1. B. L. Sturm and F. Gouyon, "Revisiting Inter-Genre Similarity", submitted Mar. 2013, resubmitted June 2013. MATLAB code is here. This paper resolves some contradictions posed by the results published in: U. Bagci and E. Erzin, "Automatic classification of musical genres using inter-genre similarity," IEEE Signal Processing Letters, vol. 14, no. 8, pp. 521-524, Aug. 2007.
2. B. L. Sturm, "On music genre classification via compressive sampling", Proc. IEEE Int. Conf. Multimedia & Expo, July 2013. MATLAB code is here. This paper resolves some contradictions posed by the results published in: K. Chang, J.-S. R. Jang, and C. S. Iliopoulos, "Music genre classification via compressive sampling," in Proc. ISMIR, (Amsterdam, The Netherlands), pp. 387-392, Aug. 2010.
3. B. L. Sturm and P. Noorzad, "On Automatic Music Genre Recognition by Sparse Representation Classification using Auditory Temporal Modulations", Proc. Computer Music Modeling and Retrieval, QMUL, London, UK, June 2012. MATLAB code is here.
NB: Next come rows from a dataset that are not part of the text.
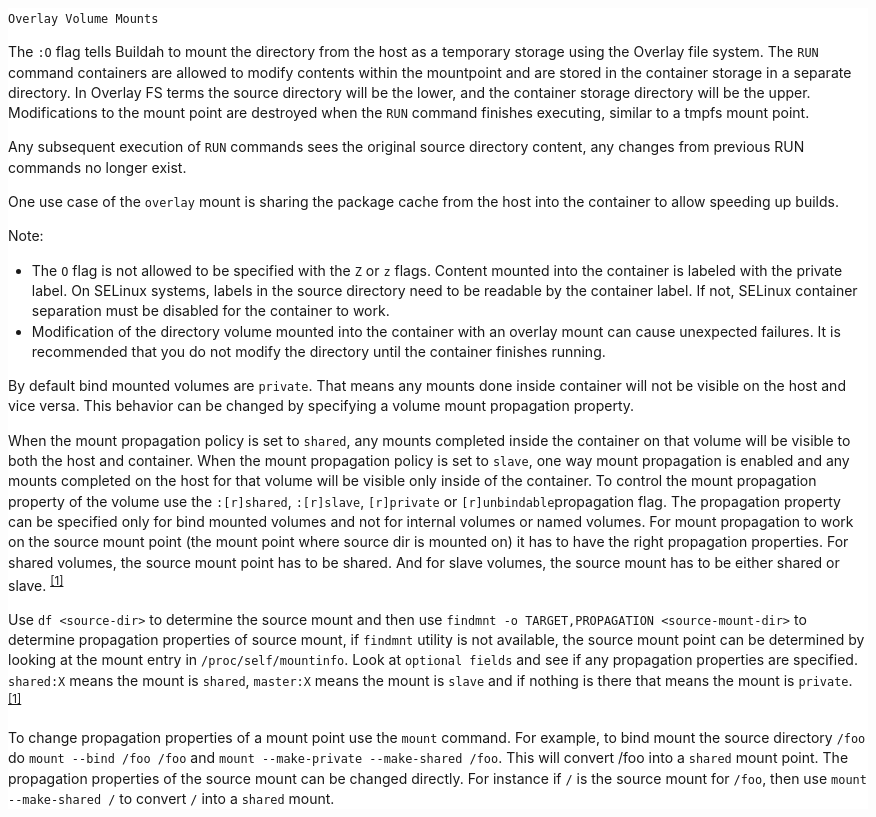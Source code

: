   `Overlay Volume Mounts`

   The `:O` flag tells Buildah to mount the directory from the host as a temporary storage using the Overlay file system. The `RUN` command containers are allowed to modify contents within the mountpoint and are stored in the container storage in a separate directory.  In Overlay FS terms the source directory will be the lower, and the container storage directory will be the upper. Modifications to the mount point are destroyed when the `RUN` command finishes executing, similar to a tmpfs mount point.

  Any subsequent execution of `RUN` commands sees the original source directory content, any changes from previous RUN commands no longer exist.

  One use case of the `overlay` mount is sharing the package cache from the host into the container to allow speeding up builds.

  Note:

   - The `O` flag is not allowed to be specified with the `Z` or `z` flags. Content mounted into the container is labeled with the private label.
       On SELinux systems, labels in the source directory need to be readable by the container label. If not, SELinux container separation must be disabled for the container to work.
   - Modification of the directory volume mounted into the container with an overlay mount can cause unexpected failures.  It is recommended that you do not modify the directory until the container finishes running.

By default bind mounted volumes are `private`. That means any mounts done
inside container will not be visible on the host and vice versa. This behavior can
be changed by specifying a volume mount propagation property.

When the mount propagation policy is set to `shared`, any mounts completed inside
the container on that volume will be visible to both the host and container. When
the mount propagation policy is set to `slave`, one way mount propagation is enabled
and any mounts completed on the host for that volume will be visible only inside of the container.
To control the mount propagation property of the volume use the `:[r]shared`,
`:[r]slave`, `[r]private` or `[r]unbindable`propagation flag. The propagation property can
be specified only for bind mounted volumes and not for internal volumes or
named volumes. For mount propagation to work on the source mount point (the mount point
where source dir is mounted on) it has to have the right propagation properties. For
shared volumes, the source mount point has to be shared. And for slave volumes,
the source mount has to be either shared or slave. <sup>[[1]](#Footnote1)</sup>

Use `df <source-dir>` to determine the source mount and then use
`findmnt -o TARGET,PROPAGATION <source-mount-dir>` to determine propagation
properties of source mount, if `findmnt` utility is not available, the source mount point
can be determined by looking at the mount entry in `/proc/self/mountinfo`. Look
at `optional fields` and see if any propagation properties are specified.
`shared:X` means the mount is `shared`, `master:X` means the mount is `slave` and if
nothing is there that means the mount is `private`. <sup>[[1]](#Footnote1)</sup>

To change propagation properties of a mount point use the `mount` command. For
example, to bind mount the source directory `/foo` do
`mount --bind /foo /foo` and `mount --make-private --make-shared /foo`. This
will convert /foo into a `shared` mount point.  The propagation properties of the source
mount can be changed directly. For instance if `/` is the source mount for
`/foo`, then use `mount --make-shared /` to convert `/` into a `shared` mount.
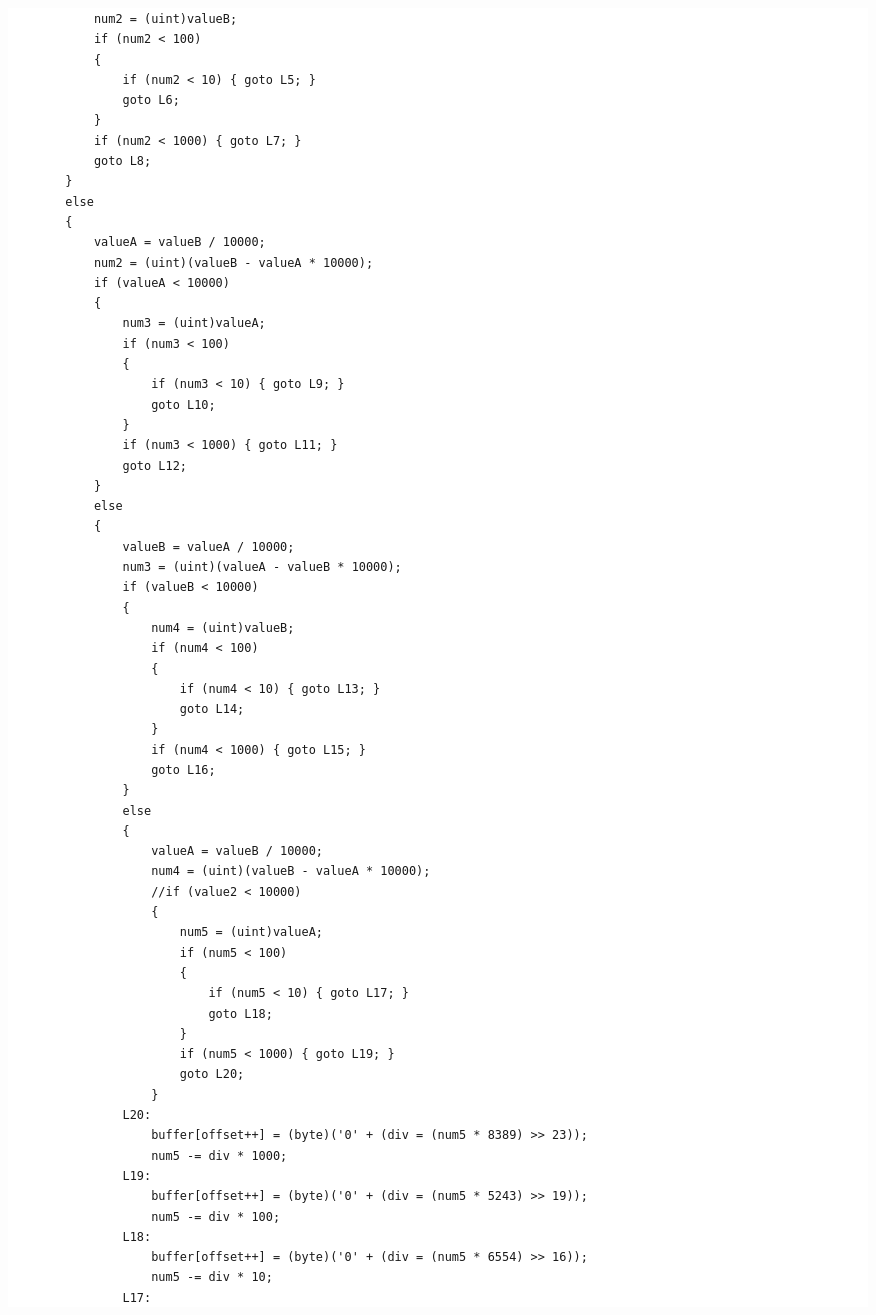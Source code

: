                 num2 = (uint)valueB;
                if (num2 < 100)
                {
                    if (num2 < 10) { goto L5; }
                    goto L6;
                }
                if (num2 < 1000) { goto L7; }
                goto L8;
            }
            else
            {
                valueA = valueB / 10000;
                num2 = (uint)(valueB - valueA * 10000);
                if (valueA < 10000)
                {
                    num3 = (uint)valueA;
                    if (num3 < 100)
                    {
                        if (num3 < 10) { goto L9; }
                        goto L10;
                    }
                    if (num3 < 1000) { goto L11; }
                    goto L12;
                }
                else
                {
                    valueB = valueA / 10000;
                    num3 = (uint)(valueA - valueB * 10000);
                    if (valueB < 10000)
                    {
                        num4 = (uint)valueB;
                        if (num4 < 100)
                        {
                            if (num4 < 10) { goto L13; }
                            goto L14;
                        }
                        if (num4 < 1000) { goto L15; }
                        goto L16;
                    }
                    else
                    {
                        valueA = valueB / 10000;
                        num4 = (uint)(valueB - valueA * 10000);
                        //if (value2 < 10000)
                        {
                            num5 = (uint)valueA;
                            if (num5 < 100)
                            {
                                if (num5 < 10) { goto L17; }
                                goto L18;
                            }
                            if (num5 < 1000) { goto L19; }
                            goto L20;
                        }
                    L20:
                        buffer[offset++] = (byte)('0' + (div = (num5 * 8389) >> 23));
                        num5 -= div * 1000;
                    L19:
                        buffer[offset++] = (byte)('0' + (div = (num5 * 5243) >> 19));
                        num5 -= div * 100;
                    L18:
                        buffer[offset++] = (byte)('0' + (div = (num5 * 6554) >> 16));
                        num5 -= div * 10;
                    L17:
This paper attempts to reproduce the results published in: Y. Panagakis, C. Kotropoulos, and G. R. Arce, "Music genre classification via sparse representations of auditory temporal modulations," in Proc. EUSIPCO, Aug. 2009.

There are other awarded works there that appear quite interesting to me. I look forward to reading:
• Giannoulis, D., Stowell, D., Benetos, E., Rossignol, M., Lagrange, M., and Plumbley, M. D., "A Database and Challenge for Acoustic Scene Classification and Event Detection", conference submission.
• Raffel, C., and Ellis, D., Reproducing Pitch Experiments in "Measuring the Evolution of Contemporary Western Popular Music", technical report.
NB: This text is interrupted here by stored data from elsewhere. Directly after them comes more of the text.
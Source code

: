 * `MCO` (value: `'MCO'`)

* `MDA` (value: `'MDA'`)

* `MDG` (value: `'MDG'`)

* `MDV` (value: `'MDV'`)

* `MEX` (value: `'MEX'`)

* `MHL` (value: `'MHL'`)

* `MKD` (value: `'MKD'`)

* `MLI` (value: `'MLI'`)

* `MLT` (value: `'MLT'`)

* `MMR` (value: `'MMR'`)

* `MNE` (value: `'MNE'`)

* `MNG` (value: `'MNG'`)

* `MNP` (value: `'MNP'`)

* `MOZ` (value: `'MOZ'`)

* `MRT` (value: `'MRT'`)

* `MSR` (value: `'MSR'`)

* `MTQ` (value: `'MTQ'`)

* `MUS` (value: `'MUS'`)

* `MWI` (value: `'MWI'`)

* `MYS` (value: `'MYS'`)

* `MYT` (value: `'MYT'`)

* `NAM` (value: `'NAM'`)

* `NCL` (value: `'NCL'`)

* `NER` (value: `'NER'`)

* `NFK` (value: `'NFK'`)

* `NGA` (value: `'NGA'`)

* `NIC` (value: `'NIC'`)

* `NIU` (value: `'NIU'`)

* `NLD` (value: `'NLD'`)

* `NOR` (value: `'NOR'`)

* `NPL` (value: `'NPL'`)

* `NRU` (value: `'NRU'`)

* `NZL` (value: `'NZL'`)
Thank you to the organizers of this prize! It is a great way to motivate reproducibility in disciplines that suffer from a lack of transparency.

## NSA proof font? Just retrain.

Someone has developed a font to confuse existing text scanners. I initially thought it would be generating captchas of documents, or at least generate a new typeface for each word, but it is instead using set type faces. This makes its value completely limited.

## Exact odds?

Is there a confidence interval for these exact odds?
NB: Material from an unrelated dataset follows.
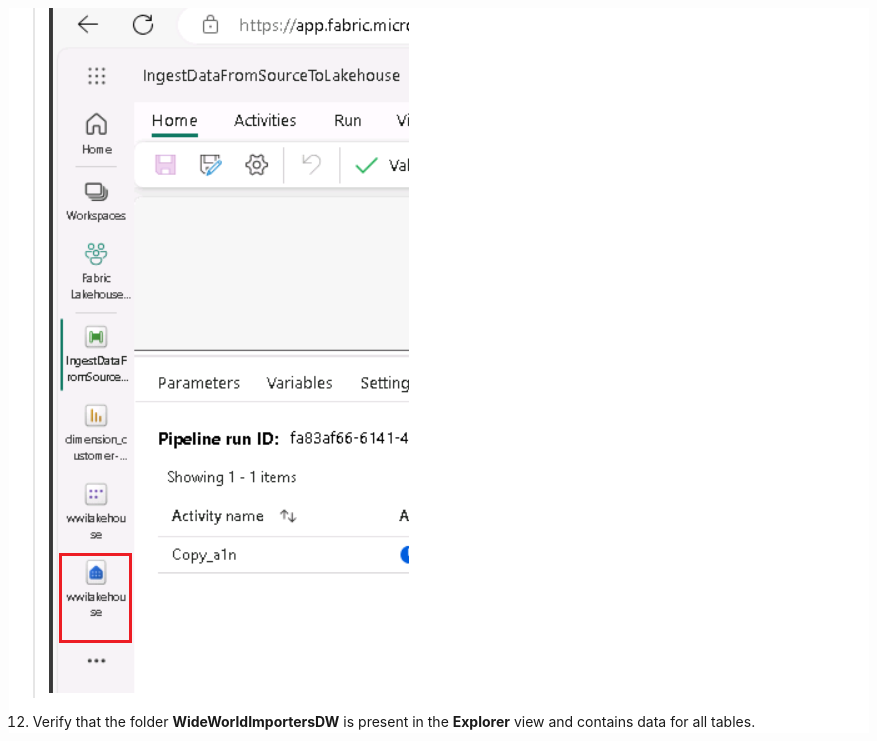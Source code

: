 > ![](./media/image76.png)

12. Verify that the folder **WideWorldImportersDW** is present in
    the **Explorer** view and contains data for all tables.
## I found some formalized experimental design

Thanks to Dan Stowell, I have found an interesting book:

R. A. Bailey, Design of comparative experiments. Cambridge University Press, 2008.
The pre-print is here, but I am definitely buying a copy.

Let's have a first look at some of the formalization, as I consider whether it is equipped for describing evaluation in machine learning. Here are some basic definitions, and notations

• experimental unit: "the smallest unit to which a treatment is applied"
• observational unit (plot): "the smallest unit on which a response will be measured"
• The entire set of plots is notated $$\Omega$$. The number of plots $$N := |\Omega|$$.
• treatment: "the entire description of what can be applied to an experimental unit"
• The entire set of treatments is notated $$\mathcal{T}$$. The number of treatments $$t := |\mathcal{T}|$$
• plot structure: "meaningful ways of dividing up the set of plots"
• treatment structure: "meaningful ways of dividing up the set of treatments"
• design: "allocation of treatments to plots".
• The design is specified by a map of units to treatments, $$T : \Omega \to \mathcal{T}$$
• plan or layout: "the design translated into actual plots"
• response on a plot: realization of a random variable.
• The response on plot $$\omega$$ is the rv $$Y_\omega = Z_\omega + \tau_{T(\omega)}$$ where $$\tau_{T(\omega)}$$ is a constant, and $$Z_\omega$$ is a rv.''
In the last bit, the linear model, we want to recover $$\tau_{T(\omega)}$$ from our observation $$Y_\omega$$. This is the response of the unit to the treatment. The $$Z_\omega$$ includes measurement noise, stuff that has to do with the plot, and so on.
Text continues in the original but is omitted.